◆ Given data
◆ ◆ ◆
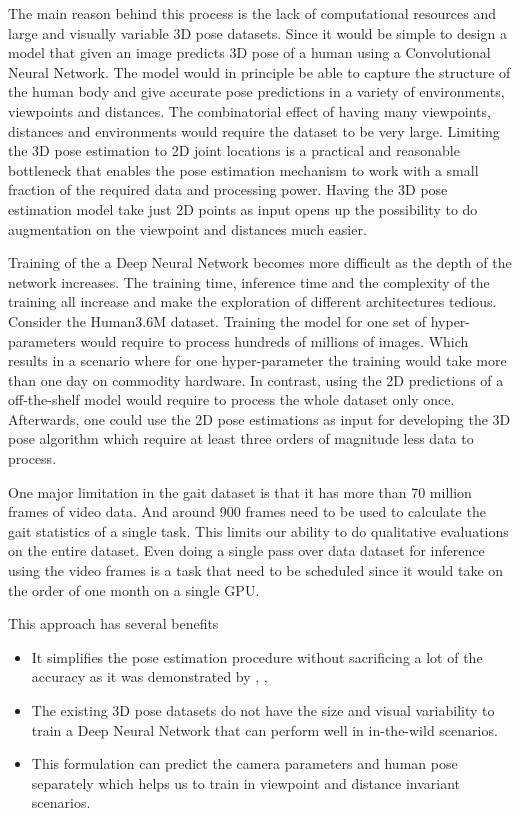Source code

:The main reason behind this process is the lack of computational resources and large and visually variable 3D pose datasets. Since it would be simple to design a model that given an image predicts 3D pose of a human using a Convolutional Neural Network. The model would in principle be able to capture the structure of the human body and give accurate pose predictions in a variety of environments, viewpoints and distances. The combinatorial effect of having many viewpoints, distances and environments would require the dataset to be very large. Limiting the 3D pose estimation to 2D joint locations is a practical and reasonable bottleneck that enables the pose estimation mechanism to work with a small fraction of the required data and processing power. Having the 3D pose estimation model take just 2D points as input opens up the possibility to do augmentation on the viewpoint and distances much easier. 

Training of the a Deep Neural Network becomes more difficult as the depth of the network increases. The training time, inference time and the complexity of the training all increase and make the exploration of different architectures tedious. 
Consider the Human3.6M dataset. Training the model for one set of hyper-parameters would require to process hundreds of millions of images. Which results in a scenario where for one hyper-parameter the training would take more than one day on commodity hardware. In contrast, using the 2D predictions of a off-the-shelf model would require to process the whole dataset only once. Afterwards, one could use the 2D pose estimations as input for developing the 3D pose algorithm which require at least three orders of magnitude less data to process.

One major limitation in the gait dataset is that it has more than 70 million frames of video data. And around 900 frames need to be used to calculate the gait statistics of a single task. This limits our ability to do qualitative evaluations on the entire dataset. Even doing a single pass over data dataset for inference using the video frames is a task that need to be scheduled since it would take on the order of one month on a single GPU. 

This approach has several benefits
\begin{itemize}
    \item It simplifies the pose estimation procedure without sacrificing a lot of the accuracy as it was demonstrated by \parencite{martinez2017simple}, \parencite{sun2017compositional}, \parencite{hossain2017exploiting}
    \item The existing 3D pose datasets do not have the size and visual variability to train a Deep Neural Network that can perform well in in-the-wild scenarios.
    \item This formulation can predict the camera parameters and human pose separately which helps us to train in viewpoint and distance invariant scenarios.
\end{itemize}

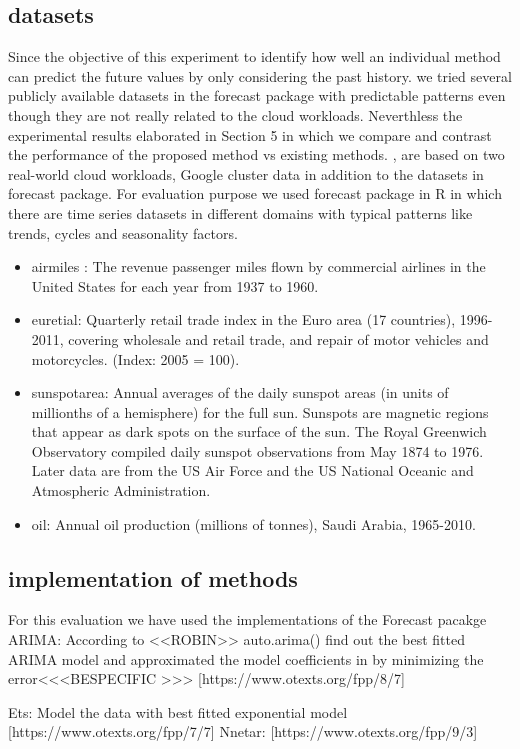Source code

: \subsection{datasets}
Since the objective of this experiment to identify how well an individual method can predict the future values by only considering the past history. we tried several publicly available datasets in the forecast package with predictable patterns even though they are not really related to the cloud workloads. Neverthless the experimental results elaborated in Section 5 in which we  compare and contrast the performance of the proposed method vs existing methods. , are based on two real-world cloud workloads, Google cluster data  in addition to the datasets in forecast package. For evaluation purpose we used forecast package in R \cite{forecastPackage} in which there are time series datasets in different domains with typical patterns like trends, cycles and seasonality factors. 


\begin{itemize}
\item airmiles : The revenue passenger miles flown by commercial airlines in the United States for each year from 1937 to 1960.
\item euretial: Quarterly retail trade index in the Euro area (17 countries), 1996-2011, covering wholesale and retail trade, and repair of motor vehicles and motorcycles. (Index: 2005 = 100).
\item sunspotarea: Annual averages of the daily sunspot areas (in units of millionths of a hemisphere) for the full sun. Sunspots are magnetic regions that appear as dark spots on the surface of the sun. The Royal Greenwich Observatory compiled daily sunspot observations from May 1874 to 1976. Later data are from the US Air Force and the US National Oceanic and Atmospheric Administration.
\item oil: Annual oil production (millions of tonnes), Saudi Arabia, 1965-2010.
\end{itemize}





\subsection{implementation of methods}
For this evaluation we have used the implementations of the Forecast pacakge \cite{forecastPackage}
ARIMA: According to <<ROBIN>> auto.arima()  find out the best fitted ARIMA model and approximated the model coefficients in by minimizing the error<<<BESPECIFIC >>> [https://www.otexts.org/fpp/8/7]

Ets: Model the data with best fitted exponential model [https://www.otexts.org/fpp/7/7]
    \cite{Wagner_2011}
	Nnetar: [https://www.otexts.org/fpp/9/3]
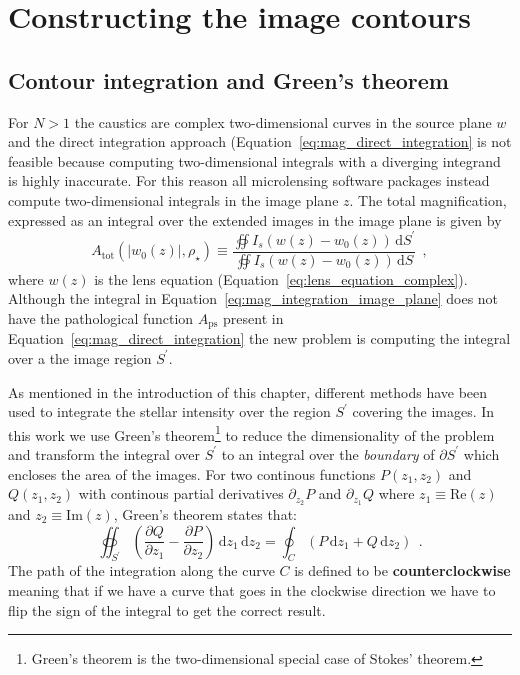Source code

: \documentclass[12pt,dvipsnames]{report}
\newcommand{\ud}{\,\mathrm{d}}
\newcommand{\hquad}{~~}
\begin{document}
\section{Constructing the image contours}
\subsection{Contour integration and Green's theorem}
For $N>1$ the caustics are complex two-dimensional curves in the source plane
$w$ and the direct integration approach (Equation~\ref{eq:mag_direct_integration} is not 
feasible because computing two-dimensional integrals with a diverging integrand is 
highly inaccurate. For this reason all microlensing software packages instead 
compute two-dimensional integrals in the image plane $z$. The total magnification, 
expressed as an integral over the extended images in the image plane is given by
\begin{equation}
    A_\mathrm{tot}(|w_0(z)|,\rho_\star)\equiv \frac{\oiint I_s(w(z) - w_0(z))\ud S^\prime}{
        \oiint I_s(w(z) - w_0(z))\ud S}\hquad,
    \label{eq:mag_integration_image_plane}
\end{equation}
where $w(z)$ is the lens equation (Equation~\ref{eq:lens_equation_complex}).
Although the integral in Equation~\ref{eq:mag_integration_image_plane} does not have the
pathological function $A_\mathrm{ps}$ present in Equation~\ref{eq:mag_direct_integration} 
the new problem is computing the integral over a the image region $S^\prime$.

As mentioned in the introduction of this chapter, different methods have been used to 
integrate the stellar intensity over the region $S^\prime$ covering the images. 
In this work we use Green's theorem\footnote{Green's theorem is the two-dimensional special case of
    Stokes' theorem.} to reduce the dimensionality of the problem and transform the
integral over $S^\prime$ to an integral over the \emph{boundary} of $\partial S^\prime$ 
which encloses the area of the images.
For two continous functions $P(z_1, z_2)$ and $Q(z_1, z_2)$
with continous partial derivatives $\partial_{z_2}P$ and $\partial_{z_1}Q$ where 
$z_1\equiv\mathrm{Re}(z)$ and $z_2\equiv\mathrm{Im}(z)$, Green's theorem states that:
\begin{equation}
    \oiint_{{S}^\prime}\left(\frac{\partial Q}{\partial z_{1}}-
    \frac{\partial P}{\partial z_{2}} \right) \ud z_{1} \ud z_{2}= \oint_{C} (P \ud z_{1}+Q \ud
    z_{2})\hquad . \label{eq:green_theorem}
\end{equation}
The path of the integration along the curve $C$ is defined to be
\textbf{counterclockwise} meaning that if we have a curve that goes in the clockwise
direction we have to flip the sign of the integral to get the correct result.
\end{document}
◆ ◆ ◆
◆ Problem
Pictures are to be left out. Everything else in the records above gets repeated exactly.

◆ Answer section
Source code

:The main reason behind this process is the lack of computational resources and large and visually variable 3D pose datasets. Since it would be simple to design a model that given an image predicts 3D pose of a human using a Convolutional Neural Network. The model would in principle be able to capture the structure of the human body and give accurate pose predictions in a variety of environments, viewpoints and distances. The combinatorial effect of having many viewpoints, distances and environments would require the dataset to be very large. Limiting the 3D pose estimation to 2D joint locations is a practical and reasonable bottleneck that enables the pose estimation mechanism to work with a small fraction of the required data and processing power. Having the 3D pose estimation model take just 2D points as input opens up the possibility to do augmentation on the viewpoint and distances much easier. 

Training of the a Deep Neural Network becomes more difficult as the depth of the network increases. The training time, inference time and the complexity of the training all increase and make the exploration of different architectures tedious. 
Consider the Human3.6M dataset. Training the model for one set of hyper-parameters would require to process hundreds of millions of images. Which results in a scenario where for one hyper-parameter the training would take more than one day on commodity hardware. In contrast, using the 2D predictions of a off-the-shelf model would require to process the whole dataset only once. Afterwards, one could use the 2D pose estimations as input for developing the 3D pose algorithm which require at least three orders of magnitude less data to process.

One major limitation in the gait dataset is that it has more than 70 million frames of video data. And around 900 frames need to be used to calculate the gait statistics of a single task. This limits our ability to do qualitative evaluations on the entire dataset. Even doing a single pass over data dataset for inference using the video frames is a task that need to be scheduled since it would take on the order of one month on a single GPU. 

This approach has several benefits
\begin{itemize}
    \item It simplifies the pose estimation procedure without sacrificing a lot of the accuracy as it was demonstrated by \parencite{martinez2017simple}, \parencite{sun2017compositional}, \parencite{hossain2017exploiting}
    \item The existing 3D pose datasets do not have the size and visual variability to train a Deep Neural Network that can perform well in in-the-wild scenarios.
    \item This formulation can predict the camera parameters and human pose separately which helps us to train in viewpoint and distance invariant scenarios.
\end{itemize}

Source code

: \subsection{datasets}
Since the objective of this experiment to identify how well an individual method can predict the future values by only considering the past history. we tried several publicly available datasets in the forecast package with predictable patterns even though they are not really related to the cloud workloads. Neverthless the experimental results elaborated in Section 5 in which we  compare and contrast the performance of the proposed method vs existing methods. , are based on two real-world cloud workloads, Google cluster data  in addition to the datasets in forecast package. For evaluation purpose we used forecast package in R \cite{forecastPackage} in which there are time series datasets in different domains with typical patterns like trends, cycles and seasonality factors. 


\begin{itemize}
\item airmiles : The revenue passenger miles flown by commercial airlines in the United States for each year from 1937 to 1960.
\item euretial: Quarterly retail trade index in the Euro area (17 countries), 1996-2011, covering wholesale and retail trade, and repair of motor vehicles and motorcycles. (Index: 2005 = 100).
\item sunspotarea: Annual averages of the daily sunspot areas (in units of millionths of a hemisphere) for the full sun. Sunspots are magnetic regions that appear as dark spots on the surface of the sun. The Royal Greenwich Observatory compiled daily sunspot observations from May 1874 to 1976. Later data are from the US Air Force and the US National Oceanic and Atmospheric Administration.
\item oil: Annual oil production (millions of tonnes), Saudi Arabia, 1965-2010.
\end{itemize}





\subsection{implementation of methods}
For this evaluation we have used the implementations of the Forecast pacakge \cite{forecastPackage}
ARIMA: According to <<ROBIN>> auto.arima()  find out the best fitted ARIMA model and approximated the model coefficients in by minimizing the error<<<BESPECIFIC >>> [https://www.otexts.org/fpp/8/7]

Ets: Model the data with best fitted exponential model [https://www.otexts.org/fpp/7/7]
    \cite{Wagner_2011}
	Nnetar: [https://www.otexts.org/fpp/9/3]
Source code

: \documentclass[12pt,dvipsnames]{report}
\newcommand{\ud}{\,\mathrm{d}}
\newcommand{\hquad}{~~}
\begin{document}
\section{Constructing the image contours}
\subsection{Contour integration and Green's theorem}
For $N>1$ the caustics are complex two-dimensional curves in the source plane
$w$ and the direct integration approach (Equation~\ref{eq:mag_direct_integration} is not 
feasible because computing two-dimensional integrals with a diverging integrand is 
highly inaccurate. For this reason all microlensing software packages instead 
compute two-dimensional integrals in the image plane $z$. The total magnification, 
expressed as an integral over the extended images in the image plane is given by
\begin{equation}
    A_\mathrm{tot}(|w_0(z)|,\rho_\star)\equiv \frac{\oiint I_s(w(z) - w_0(z))\ud S^\prime}{
        \oiint I_s(w(z) - w_0(z))\ud S}\hquad,
    \label{eq:mag_integration_image_plane}
\end{equation}
where $w(z)$ is the lens equation (Equation~\ref{eq:lens_equation_complex}).
Although the integral in Equation~\ref{eq:mag_integration_image_plane} does not have the
pathological function $A_\mathrm{ps}$ present in Equation~\ref{eq:mag_direct_integration} 
the new problem is computing the integral over a the image region $S^\prime$.

As mentioned in the introduction of this chapter, different methods have been used to 
integrate the stellar intensity over the region $S^\prime$ covering the images. 
In this work we use Green's theorem\footnote{Green's theorem is the two-dimensional special case of
    Stokes' theorem.} to reduce the dimensionality of the problem and transform the
integral over $S^\prime$ to an integral over the \emph{boundary} of $\partial S^\prime$ 
which encloses the area of the images.
For two continous functions $P(z_1, z_2)$ and $Q(z_1, z_2)$
with continous partial derivatives $\partial_{z_2}P$ and $\partial_{z_1}Q$ where 
$z_1\equiv\mathrm{Re}(z)$ and $z_2\equiv\mathrm{Im}(z)$, Green's theorem states that:
\begin{equation}
    \oiint_{{S}^\prime}\left(\frac{\partial Q}{\partial z_{1}}-
    \frac{\partial P}{\partial z_{2}} \right) \ud z_{1} \ud z_{2}= \oint_{C} (P \ud z_{1}+Q \ud
    z_{2})\hquad . \label{eq:green_theorem}
\end{equation}
The path of the integration along the curve $C$ is defined to be
\textbf{counterclockwise} meaning that if we have a curve that goes in the clockwise
direction we have to flip the sign of the integral to get the correct result.
\end{document}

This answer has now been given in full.